= Your task =
Search the data below for "username"; list each line that holds it.
::: Raw data
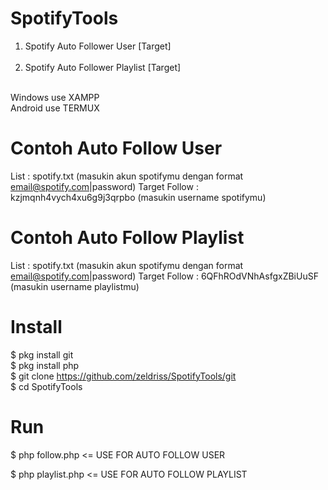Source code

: # SpotifyTools
1. Spotify Auto Follower User [Target]<br><br>
2. Spotify Auto Follower Playlist [Target]<br><br>

Windows use XAMPP<br>
Android use TERMUX<br>

# Contoh Auto Follow User
List : spotify.txt (masukin akun spotifymu dengan format email@spotify.com|password)
Target Follow : kzjmqnh4vych4xu6g9j3qrpbo (masukin username spotifymu)

# Contoh Auto Follow Playlist
List : spotify.txt (masukin akun spotifymu dengan format email@spotify.com|password)
Target Follow : 6QFhROdVNhAsfgxZBiUuSF (masukin username playlistmu)

# Install
  
  $ pkg install git<br>
  $ pkg install php<br>
  $ git clone https://github.com/zeldriss/SpotifyTools/git<br>
  $ cd SpotifyTools<br>

# Run

  $ php follow.php <= USE FOR AUTO FOLLOW USER
 
  $ php playlist.php <= USE FOR AUTO FOLLOW PLAYLIST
::::::
= Response to this task =
Target Follow : kzjmqnh4vych4xu6g9j3qrpbo (masukin username spotifymu)
Target Follow : 6QFhROdVNhAsfgxZBiUuSF (masukin username playlistmu)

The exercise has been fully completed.